**Dataset entries**:
= = =
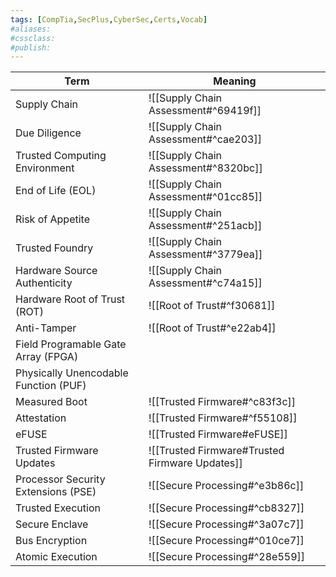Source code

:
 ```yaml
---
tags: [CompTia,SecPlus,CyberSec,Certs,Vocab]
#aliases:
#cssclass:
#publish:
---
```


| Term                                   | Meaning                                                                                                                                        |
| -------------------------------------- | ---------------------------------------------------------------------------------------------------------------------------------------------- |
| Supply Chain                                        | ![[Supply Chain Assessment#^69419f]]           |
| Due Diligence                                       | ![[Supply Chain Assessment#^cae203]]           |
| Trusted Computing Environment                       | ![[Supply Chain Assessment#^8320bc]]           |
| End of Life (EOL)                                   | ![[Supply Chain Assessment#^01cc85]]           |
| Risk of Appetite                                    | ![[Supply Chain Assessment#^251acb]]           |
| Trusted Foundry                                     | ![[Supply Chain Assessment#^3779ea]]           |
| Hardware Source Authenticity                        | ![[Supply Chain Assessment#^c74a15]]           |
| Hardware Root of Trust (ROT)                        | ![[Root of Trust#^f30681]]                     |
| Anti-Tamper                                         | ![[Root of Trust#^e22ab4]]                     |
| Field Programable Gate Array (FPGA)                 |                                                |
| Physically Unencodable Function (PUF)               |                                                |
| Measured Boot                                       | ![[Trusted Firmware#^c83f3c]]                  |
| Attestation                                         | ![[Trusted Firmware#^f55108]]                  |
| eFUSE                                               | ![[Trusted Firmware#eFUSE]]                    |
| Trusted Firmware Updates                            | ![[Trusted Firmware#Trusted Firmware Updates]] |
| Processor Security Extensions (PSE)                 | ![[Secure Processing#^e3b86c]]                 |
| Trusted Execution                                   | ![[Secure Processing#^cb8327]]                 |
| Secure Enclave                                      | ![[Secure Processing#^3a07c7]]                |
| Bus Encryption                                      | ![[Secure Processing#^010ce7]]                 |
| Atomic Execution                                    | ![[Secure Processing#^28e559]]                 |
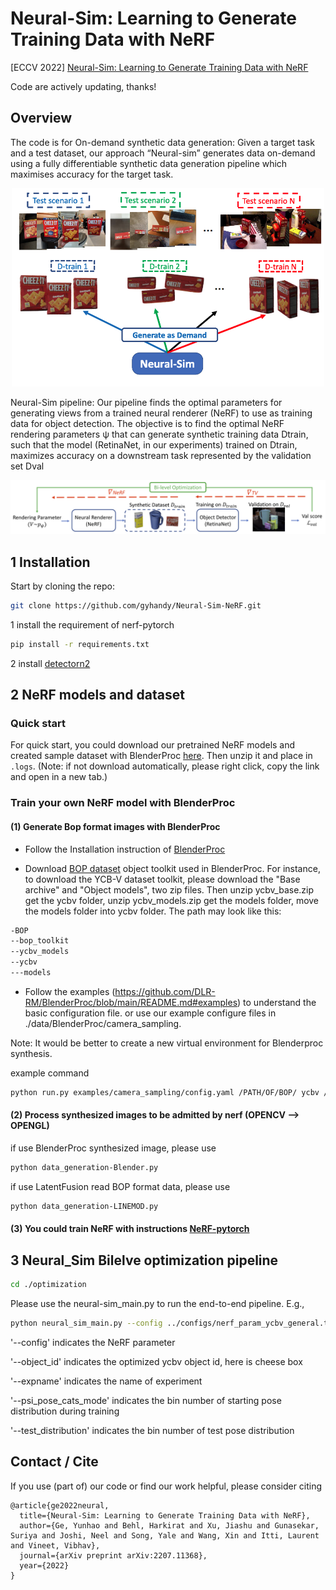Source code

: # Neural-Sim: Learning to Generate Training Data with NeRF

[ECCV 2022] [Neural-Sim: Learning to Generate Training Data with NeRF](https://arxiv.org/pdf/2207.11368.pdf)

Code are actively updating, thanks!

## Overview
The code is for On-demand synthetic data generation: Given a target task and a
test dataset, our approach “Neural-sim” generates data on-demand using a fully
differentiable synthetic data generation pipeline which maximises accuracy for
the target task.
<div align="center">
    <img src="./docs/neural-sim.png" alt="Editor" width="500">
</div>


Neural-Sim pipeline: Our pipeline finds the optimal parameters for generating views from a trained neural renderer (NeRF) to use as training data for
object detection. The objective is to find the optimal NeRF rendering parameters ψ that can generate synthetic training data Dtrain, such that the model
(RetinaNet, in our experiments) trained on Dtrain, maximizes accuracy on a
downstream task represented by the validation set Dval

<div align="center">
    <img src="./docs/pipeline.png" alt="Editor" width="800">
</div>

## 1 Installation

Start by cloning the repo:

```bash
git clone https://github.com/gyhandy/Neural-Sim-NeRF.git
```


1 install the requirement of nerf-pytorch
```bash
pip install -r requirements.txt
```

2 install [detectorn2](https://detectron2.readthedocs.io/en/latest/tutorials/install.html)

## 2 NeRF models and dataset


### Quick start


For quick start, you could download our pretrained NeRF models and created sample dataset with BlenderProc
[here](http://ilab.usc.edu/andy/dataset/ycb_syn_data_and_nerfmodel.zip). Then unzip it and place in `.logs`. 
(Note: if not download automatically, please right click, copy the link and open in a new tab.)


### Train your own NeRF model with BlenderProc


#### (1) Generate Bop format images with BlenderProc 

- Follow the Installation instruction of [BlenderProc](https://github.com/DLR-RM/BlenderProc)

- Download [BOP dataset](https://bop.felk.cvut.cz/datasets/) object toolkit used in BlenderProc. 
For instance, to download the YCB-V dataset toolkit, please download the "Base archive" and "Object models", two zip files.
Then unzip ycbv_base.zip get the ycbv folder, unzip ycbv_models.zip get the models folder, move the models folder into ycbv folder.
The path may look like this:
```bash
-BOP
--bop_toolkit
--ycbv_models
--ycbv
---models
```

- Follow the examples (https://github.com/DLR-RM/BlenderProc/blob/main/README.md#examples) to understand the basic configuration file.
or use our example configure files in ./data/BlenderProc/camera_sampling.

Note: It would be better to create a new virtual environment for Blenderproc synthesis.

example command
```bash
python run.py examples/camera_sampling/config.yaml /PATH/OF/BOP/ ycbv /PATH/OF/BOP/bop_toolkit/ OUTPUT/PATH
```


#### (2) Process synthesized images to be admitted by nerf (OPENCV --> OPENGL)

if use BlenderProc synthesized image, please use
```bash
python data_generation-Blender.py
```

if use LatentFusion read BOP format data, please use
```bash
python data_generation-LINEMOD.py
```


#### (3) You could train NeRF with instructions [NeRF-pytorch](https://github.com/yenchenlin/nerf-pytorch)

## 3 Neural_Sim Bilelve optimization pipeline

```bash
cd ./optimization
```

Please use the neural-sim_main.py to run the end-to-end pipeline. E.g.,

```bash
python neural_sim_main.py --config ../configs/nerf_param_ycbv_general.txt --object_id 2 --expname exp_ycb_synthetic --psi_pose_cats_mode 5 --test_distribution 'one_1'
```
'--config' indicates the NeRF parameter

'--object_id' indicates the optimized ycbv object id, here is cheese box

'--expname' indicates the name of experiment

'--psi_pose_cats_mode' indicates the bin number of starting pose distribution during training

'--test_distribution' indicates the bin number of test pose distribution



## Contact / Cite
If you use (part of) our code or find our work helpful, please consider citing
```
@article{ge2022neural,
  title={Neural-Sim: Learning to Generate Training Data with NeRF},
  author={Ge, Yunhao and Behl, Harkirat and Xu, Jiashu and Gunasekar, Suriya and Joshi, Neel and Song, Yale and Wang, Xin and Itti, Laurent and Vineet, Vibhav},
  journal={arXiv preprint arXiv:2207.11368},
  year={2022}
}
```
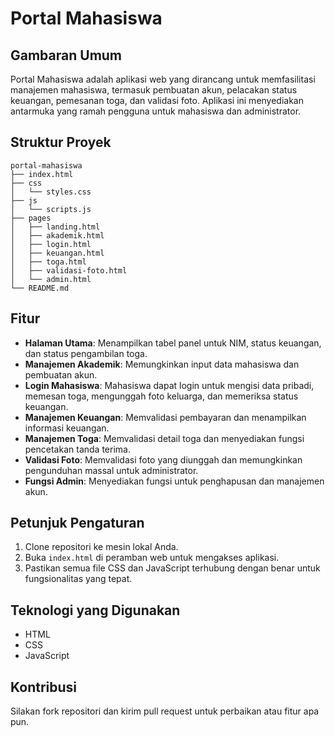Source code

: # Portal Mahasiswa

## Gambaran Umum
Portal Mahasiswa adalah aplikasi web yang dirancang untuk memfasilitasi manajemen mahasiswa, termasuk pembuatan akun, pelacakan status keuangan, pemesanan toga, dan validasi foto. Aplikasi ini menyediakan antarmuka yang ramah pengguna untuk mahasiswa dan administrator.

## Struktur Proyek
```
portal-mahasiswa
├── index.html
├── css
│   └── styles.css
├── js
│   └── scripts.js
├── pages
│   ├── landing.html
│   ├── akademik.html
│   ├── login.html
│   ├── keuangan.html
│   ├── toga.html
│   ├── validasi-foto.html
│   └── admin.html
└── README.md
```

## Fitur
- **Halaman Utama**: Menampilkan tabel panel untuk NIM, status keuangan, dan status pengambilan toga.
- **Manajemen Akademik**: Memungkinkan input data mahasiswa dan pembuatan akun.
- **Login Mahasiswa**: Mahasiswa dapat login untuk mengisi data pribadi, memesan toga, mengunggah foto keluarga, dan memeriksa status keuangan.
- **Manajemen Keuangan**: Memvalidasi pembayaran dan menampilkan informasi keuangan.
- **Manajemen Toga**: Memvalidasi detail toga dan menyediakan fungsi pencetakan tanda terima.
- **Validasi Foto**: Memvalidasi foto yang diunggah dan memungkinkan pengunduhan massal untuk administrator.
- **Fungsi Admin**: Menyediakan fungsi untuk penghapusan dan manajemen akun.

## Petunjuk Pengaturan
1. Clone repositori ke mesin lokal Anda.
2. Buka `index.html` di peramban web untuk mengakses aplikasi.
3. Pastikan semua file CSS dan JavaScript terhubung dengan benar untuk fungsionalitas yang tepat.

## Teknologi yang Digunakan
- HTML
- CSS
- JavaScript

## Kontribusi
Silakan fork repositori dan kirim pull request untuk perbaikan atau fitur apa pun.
= = =
**Task details**: The records above need retyping in full. Omit the pictures, and change nothing else.

**Response to this exercise**:
Source code

:
 ```yaml
---
tags: [CompTia,SecPlus,CyberSec,Certs,Vocab]
#aliases:
#cssclass:
#publish:
---
```


| Term                                   | Meaning                                                                                                                                        |
| -------------------------------------- | ---------------------------------------------------------------------------------------------------------------------------------------------- |
| Supply Chain                                        | ![[Supply Chain Assessment#^69419f]]           |
| Due Diligence                                       | ![[Supply Chain Assessment#^cae203]]           |
| Trusted Computing Environment                       | ![[Supply Chain Assessment#^8320bc]]           |
| End of Life (EOL)                                   | ![[Supply Chain Assessment#^01cc85]]           |
| Risk of Appetite                                    | ![[Supply Chain Assessment#^251acb]]           |
| Trusted Foundry                                     | ![[Supply Chain Assessment#^3779ea]]           |
| Hardware Source Authenticity                        | ![[Supply Chain Assessment#^c74a15]]           |
| Hardware Root of Trust (ROT)                        | ![[Root of Trust#^f30681]]                     |
| Anti-Tamper                                         | ![[Root of Trust#^e22ab4]]                     |
| Field Programable Gate Array (FPGA)                 |                                                |
| Physically Unencodable Function (PUF)               |                                                |
| Measured Boot                                       | ![[Trusted Firmware#^c83f3c]]                  |
| Attestation                                         | ![[Trusted Firmware#^f55108]]                  |
| eFUSE                                               | ![[Trusted Firmware#eFUSE]]                    |
| Trusted Firmware Updates                            | ![[Trusted Firmware#Trusted Firmware Updates]] |
| Processor Security Extensions (PSE)                 | ![[Secure Processing#^e3b86c]]                 |
| Trusted Execution                                   | ![[Secure Processing#^cb8327]]                 |
| Secure Enclave                                      | ![[Secure Processing#^3a07c7]]                |
| Bus Encryption                                      | ![[Secure Processing#^010ce7]]                 |
| Atomic Execution                                    | ![[Secure Processing#^28e559]]                 |
Source code

: # Neural-Sim: Learning to Generate Training Data with NeRF

[ECCV 2022] [Neural-Sim: Learning to Generate Training Data with NeRF](https://arxiv.org/pdf/2207.11368.pdf)

Code are actively updating, thanks!

## Overview
The code is for On-demand synthetic data generation: Given a target task and a
test dataset, our approach “Neural-sim” generates data on-demand using a fully
differentiable synthetic data generation pipeline which maximises accuracy for
the target task.
<div align="center">
    <img src="./docs/neural-sim.png" alt="Editor" width="500">
</div>


Neural-Sim pipeline: Our pipeline finds the optimal parameters for generating views from a trained neural renderer (NeRF) to use as training data for
object detection. The objective is to find the optimal NeRF rendering parameters ψ that can generate synthetic training data Dtrain, such that the model
(RetinaNet, in our experiments) trained on Dtrain, maximizes accuracy on a
downstream task represented by the validation set Dval

<div align="center">
    <img src="./docs/pipeline.png" alt="Editor" width="800">
</div>

## 1 Installation

Start by cloning the repo:

```bash
git clone https://github.com/gyhandy/Neural-Sim-NeRF.git
```


1 install the requirement of nerf-pytorch
```bash
pip install -r requirements.txt
```

2 install [detectorn2](https://detectron2.readthedocs.io/en/latest/tutorials/install.html)

## 2 NeRF models and dataset


### Quick start


For quick start, you could download our pretrained NeRF models and created sample dataset with BlenderProc
[here](http://ilab.usc.edu/andy/dataset/ycb_syn_data_and_nerfmodel.zip). Then unzip it and place in `.logs`. 
(Note: if not download automatically, please right click, copy the link and open in a new tab.)


### Train your own NeRF model with BlenderProc


#### (1) Generate Bop format images with BlenderProc 

- Follow the Installation instruction of [BlenderProc](https://github.com/DLR-RM/BlenderProc)

- Download [BOP dataset](https://bop.felk.cvut.cz/datasets/) object toolkit used in BlenderProc. 
For instance, to download the YCB-V dataset toolkit, please download the "Base archive" and "Object models", two zip files.
Then unzip ycbv_base.zip get the ycbv folder, unzip ycbv_models.zip get the models folder, move the models folder into ycbv folder.
The path may look like this:
```bash
-BOP
--bop_toolkit
--ycbv_models
--ycbv
---models
```

- Follow the examples (https://github.com/DLR-RM/BlenderProc/blob/main/README.md#examples) to understand the basic configuration file.
or use our example configure files in ./data/BlenderProc/camera_sampling.

Note: It would be better to create a new virtual environment for Blenderproc synthesis.

example command
```bash
python run.py examples/camera_sampling/config.yaml /PATH/OF/BOP/ ycbv /PATH/OF/BOP/bop_toolkit/ OUTPUT/PATH
```


#### (2) Process synthesized images to be admitted by nerf (OPENCV --> OPENGL)

if use BlenderProc synthesized image, please use
```bash
python data_generation-Blender.py
```

if use LatentFusion read BOP format data, please use
```bash
python data_generation-LINEMOD.py
```


#### (3) You could train NeRF with instructions [NeRF-pytorch](https://github.com/yenchenlin/nerf-pytorch)

## 3 Neural_Sim Bilelve optimization pipeline

```bash
cd ./optimization
```

Please use the neural-sim_main.py to run the end-to-end pipeline. E.g.,

```bash
python neural_sim_main.py --config ../configs/nerf_param_ycbv_general.txt --object_id 2 --expname exp_ycb_synthetic --psi_pose_cats_mode 5 --test_distribution 'one_1'
```
'--config' indicates the NeRF parameter

'--object_id' indicates the optimized ycbv object id, here is cheese box

'--expname' indicates the name of experiment

'--psi_pose_cats_mode' indicates the bin number of starting pose distribution during training

'--test_distribution' indicates the bin number of test pose distribution



## Contact / Cite
If you use (part of) our code or find our work helpful, please consider citing
```
@article{ge2022neural,
  title={Neural-Sim: Learning to Generate Training Data with NeRF},
  author={Ge, Yunhao and Behl, Harkirat and Xu, Jiashu and Gunasekar, Suriya and Joshi, Neel and Song, Yale and Wang, Xin and Itti, Laurent and Vineet, Vibhav},
  journal={arXiv preprint arXiv:2207.11368},
  year={2022}
}
```
Source code

: # Portal Mahasiswa

## Gambaran Umum
Portal Mahasiswa adalah aplikasi web yang dirancang untuk memfasilitasi manajemen mahasiswa, termasuk pembuatan akun, pelacakan status keuangan, pemesanan toga, dan validasi foto. Aplikasi ini menyediakan antarmuka yang ramah pengguna untuk mahasiswa dan administrator.

## Struktur Proyek
```
portal-mahasiswa
├── index.html
├── css
│   └── styles.css
├── js
│   └── scripts.js
├── pages
│   ├── landing.html
│   ├── akademik.html
│   ├── login.html
│   ├── keuangan.html
│   ├── toga.html
│   ├── validasi-foto.html
│   └── admin.html
└── README.md
```

## Fitur
- **Halaman Utama**: Menampilkan tabel panel untuk NIM, status keuangan, dan status pengambilan toga.
- **Manajemen Akademik**: Memungkinkan input data mahasiswa dan pembuatan akun.
- **Login Mahasiswa**: Mahasiswa dapat login untuk mengisi data pribadi, memesan toga, mengunggah foto keluarga, dan memeriksa status keuangan.
- **Manajemen Keuangan**: Memvalidasi pembayaran dan menampilkan informasi keuangan.
- **Manajemen Toga**: Memvalidasi detail toga dan menyediakan fungsi pencetakan tanda terima.
- **Validasi Foto**: Memvalidasi foto yang diunggah dan memungkinkan pengunduhan massal untuk administrator.
- **Fungsi Admin**: Menyediakan fungsi untuk penghapusan dan manajemen akun.

## Petunjuk Pengaturan
1. Clone repositori ke mesin lokal Anda.
2. Buka `index.html` di peramban web untuk mengakses aplikasi.
3. Pastikan semua file CSS dan JavaScript terhubung dengan benar untuk fungsionalitas yang tepat.

## Teknologi yang Digunakan
- HTML
- CSS
- JavaScript

## Kontribusi
Silakan fork repositori dan kirim pull request untuk perbaikan atau fitur apa pun.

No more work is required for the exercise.